### PROBLEM DETAILS
What is needed is the number of lines below that contain the string "bartobri", with no other text.

### Saved data entries
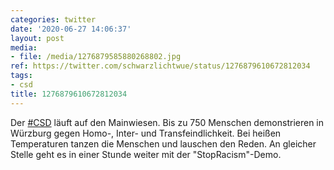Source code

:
 ```yaml
---
categories: twitter
date: '2020-06-27 14:06:37'
layout: post
media:
- file: /media/1276879585880268802.jpg
ref: https://twitter.com/schwarzlichtwue/status/1276879610672812034
tags:
- csd
title: 1276879610672812034
---
```

Der [#CSD](/t/csd) läuft auf den Mainwiesen. Bis zu 750 Menschen demonstrieren in Würzburg gegen Homo-, Inter- und Transfeindlichkeit. Bei heißen Temperaturen tanzen die Menschen und lauschen den Reden. An gleicher Stelle geht es in einer Stunde weiter mit der "StopRacism"-Demo. 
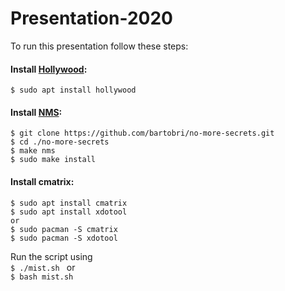 # Presentation-2020

To run this presentation follow these steps:

#### Install [Hollywood](https://github.com/dustinkirkland/hollywood):

```shell
$ sudo apt install hollywood
```

#### Install [NMS](https://github.com/bartobri/no-more-secrets): 

```shell
$ git clone https://github.com/bartobri/no-more-secrets.git
$ cd ./no-more-secrets
$ make nms
$ sudo make install
```

#### Install cmatrix:  
```shell
$ sudo apt install cmatrix
$ sudo apt install xdotool
or
$ sudo pacman -S cmatrix
$ sudo pacman -S xdotool
```

Run the script using  
```$ ./mist.sh ``` or   
```$ bash mist.sh ```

### OUTPUT OF THE TASK
2